Given the yen’s decline against the dollar recently, this lens has a whopping price increase implied of more than US$3000 here in the US. While I like many of the changes to the lens, at these prices Nikon is reaching too far, IMHO. The current 400mm, which I’ve been using for awhile now, is a superb lens, perhaps the best of the exotics (haven’t tried the 800mm, though). So things that make the lens better—better optics, lighter weight, more reliable aperture performance, closer focusing—just add to an already exceptional lens. At the new price, though, the primary buyer will be lens rental companies.
Meanwhile, the TC-14E has finally been revised to a newer TC-14EIII version (US$600). Besides a new optical formula (7 elements in 4 groups versus the old 5/5), the converter gets Flourine coatings to protect the front and rear surfaces from dirt, plus splash protection. Curiously, the new converter has only 8 connections to the camera, whereas the old one had 10. This would indicate to me that Nikon is moving away from its old style of passing lens information from lens to converter to camera (good news). The bad news is that the old AF-I lenses and many of the older AF-S exotics can’t be used with the TC-14EIII (use the TC-14EII instead).
Personally, I’ve slowly become a TC-phobe. There are multiple reasons for this. The added lens mount adds additional tolerances into the system that are sometimes difficult to tune out; any additional optics slightly degrade the optics in front of them; Nikon telephoto lenses tend to perform poorly at long distances, and most times you’re using a TC to shoot at distance; pixel counts have gotten high enough that 1.2x and 1.3x crops in camera still give you enough to work with.

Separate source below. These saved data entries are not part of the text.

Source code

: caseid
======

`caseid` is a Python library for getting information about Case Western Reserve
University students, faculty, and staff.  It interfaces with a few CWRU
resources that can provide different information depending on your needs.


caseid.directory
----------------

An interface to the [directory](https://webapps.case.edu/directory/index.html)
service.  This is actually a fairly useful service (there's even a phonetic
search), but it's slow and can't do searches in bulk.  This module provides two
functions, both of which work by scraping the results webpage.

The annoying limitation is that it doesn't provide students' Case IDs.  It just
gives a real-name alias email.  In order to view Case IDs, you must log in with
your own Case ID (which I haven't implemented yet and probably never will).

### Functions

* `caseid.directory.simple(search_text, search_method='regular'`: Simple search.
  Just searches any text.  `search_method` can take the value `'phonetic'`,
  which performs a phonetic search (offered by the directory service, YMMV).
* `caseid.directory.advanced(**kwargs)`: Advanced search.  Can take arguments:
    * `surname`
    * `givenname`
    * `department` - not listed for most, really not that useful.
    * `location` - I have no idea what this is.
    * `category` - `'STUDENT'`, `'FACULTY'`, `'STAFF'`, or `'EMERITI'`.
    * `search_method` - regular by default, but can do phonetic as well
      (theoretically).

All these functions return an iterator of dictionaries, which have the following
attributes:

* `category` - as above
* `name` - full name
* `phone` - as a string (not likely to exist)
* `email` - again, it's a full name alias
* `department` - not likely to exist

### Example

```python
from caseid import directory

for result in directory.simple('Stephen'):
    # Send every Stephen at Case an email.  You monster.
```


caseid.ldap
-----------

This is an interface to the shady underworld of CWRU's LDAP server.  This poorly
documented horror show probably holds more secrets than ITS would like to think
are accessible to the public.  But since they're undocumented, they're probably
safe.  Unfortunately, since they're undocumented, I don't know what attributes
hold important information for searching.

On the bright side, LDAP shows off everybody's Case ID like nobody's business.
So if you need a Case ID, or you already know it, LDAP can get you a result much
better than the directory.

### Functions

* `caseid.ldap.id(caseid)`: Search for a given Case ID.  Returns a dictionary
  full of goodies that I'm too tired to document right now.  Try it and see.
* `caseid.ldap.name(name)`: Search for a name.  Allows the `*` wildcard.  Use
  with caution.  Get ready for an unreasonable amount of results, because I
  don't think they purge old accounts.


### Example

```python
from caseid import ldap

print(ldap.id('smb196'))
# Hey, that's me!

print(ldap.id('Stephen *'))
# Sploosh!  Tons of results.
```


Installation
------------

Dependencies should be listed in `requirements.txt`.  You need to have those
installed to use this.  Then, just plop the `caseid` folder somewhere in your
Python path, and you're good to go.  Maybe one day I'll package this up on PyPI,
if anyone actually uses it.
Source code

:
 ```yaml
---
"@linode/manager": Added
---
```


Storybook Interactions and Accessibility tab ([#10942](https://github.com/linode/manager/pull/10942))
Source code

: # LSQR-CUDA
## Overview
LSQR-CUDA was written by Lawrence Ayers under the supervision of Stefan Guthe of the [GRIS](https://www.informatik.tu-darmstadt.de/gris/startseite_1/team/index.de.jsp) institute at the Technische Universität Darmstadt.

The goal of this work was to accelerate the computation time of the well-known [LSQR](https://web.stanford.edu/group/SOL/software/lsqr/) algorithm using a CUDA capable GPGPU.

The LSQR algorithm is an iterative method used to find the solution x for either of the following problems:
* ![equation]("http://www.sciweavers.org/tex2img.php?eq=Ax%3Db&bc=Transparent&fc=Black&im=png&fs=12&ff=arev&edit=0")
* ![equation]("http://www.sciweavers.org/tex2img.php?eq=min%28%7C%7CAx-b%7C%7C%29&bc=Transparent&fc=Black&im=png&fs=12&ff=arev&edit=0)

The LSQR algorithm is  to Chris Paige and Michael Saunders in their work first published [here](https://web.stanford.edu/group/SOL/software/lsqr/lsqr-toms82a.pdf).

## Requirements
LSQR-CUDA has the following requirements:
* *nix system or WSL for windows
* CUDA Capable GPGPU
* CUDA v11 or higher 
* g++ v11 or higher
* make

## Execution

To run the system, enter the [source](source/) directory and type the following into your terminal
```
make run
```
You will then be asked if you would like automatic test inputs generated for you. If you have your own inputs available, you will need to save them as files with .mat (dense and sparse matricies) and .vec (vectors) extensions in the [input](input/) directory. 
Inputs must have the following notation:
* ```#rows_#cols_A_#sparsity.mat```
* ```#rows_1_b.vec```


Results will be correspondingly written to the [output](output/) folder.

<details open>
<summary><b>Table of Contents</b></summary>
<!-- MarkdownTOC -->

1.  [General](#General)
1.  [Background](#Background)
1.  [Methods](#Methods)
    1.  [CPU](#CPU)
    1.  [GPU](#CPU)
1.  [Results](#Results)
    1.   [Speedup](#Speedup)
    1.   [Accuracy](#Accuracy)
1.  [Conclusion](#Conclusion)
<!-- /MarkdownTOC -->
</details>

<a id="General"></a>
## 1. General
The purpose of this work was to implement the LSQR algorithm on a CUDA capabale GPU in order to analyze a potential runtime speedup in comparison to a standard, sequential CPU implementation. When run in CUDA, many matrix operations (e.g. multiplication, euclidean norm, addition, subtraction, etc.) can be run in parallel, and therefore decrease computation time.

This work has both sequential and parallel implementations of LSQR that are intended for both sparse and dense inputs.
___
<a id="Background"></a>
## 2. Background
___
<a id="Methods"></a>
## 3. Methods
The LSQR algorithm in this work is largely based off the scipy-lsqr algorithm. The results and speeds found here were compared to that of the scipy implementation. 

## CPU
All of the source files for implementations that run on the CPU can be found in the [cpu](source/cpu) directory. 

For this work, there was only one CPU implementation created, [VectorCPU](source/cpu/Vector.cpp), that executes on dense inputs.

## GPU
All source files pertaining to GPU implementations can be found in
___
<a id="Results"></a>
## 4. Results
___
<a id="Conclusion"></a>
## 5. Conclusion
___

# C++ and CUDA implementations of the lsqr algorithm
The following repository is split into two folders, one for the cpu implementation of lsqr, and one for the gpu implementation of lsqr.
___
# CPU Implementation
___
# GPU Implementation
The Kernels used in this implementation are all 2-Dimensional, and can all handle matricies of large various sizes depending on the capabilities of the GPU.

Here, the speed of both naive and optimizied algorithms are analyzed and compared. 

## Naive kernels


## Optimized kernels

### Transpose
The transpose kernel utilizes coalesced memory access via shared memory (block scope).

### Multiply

I’m also scratching my head yet again trying to understand what Nikon really thinks is needed in their lens lineup. This TC was needed years ago. The constant refresh of the exotics is okay—I’m glad to see Nikon actually be somewhat regular about something—but these very low volume lenses get an awful lot of attention compared to lenses that people really want updated (300mm f/4, where art thou?).
It’s clear to me that someone somewhere at Nikon has a “strategy” for lenses. It’s unclear to me what that strategy is achieving or that it even attempts to create a broad, deep line of lenses with no significant gaps or liabilities. Nikon just reduced their lens sales forecasts to well below the market rate of change. Nothing they’ve announced in the last year (400mm f/2.8, 18-300mm DX, new 18-55mm DX, 50mm f/1.4 for Df, 58mm f/1.4, and the 18-140mm DX) is going to change that. That’s 5 replacements for existing lenses, one new lens, if you’re counting. So someone at Nikon thinks there are no holes in their lens lineup. They are wrong.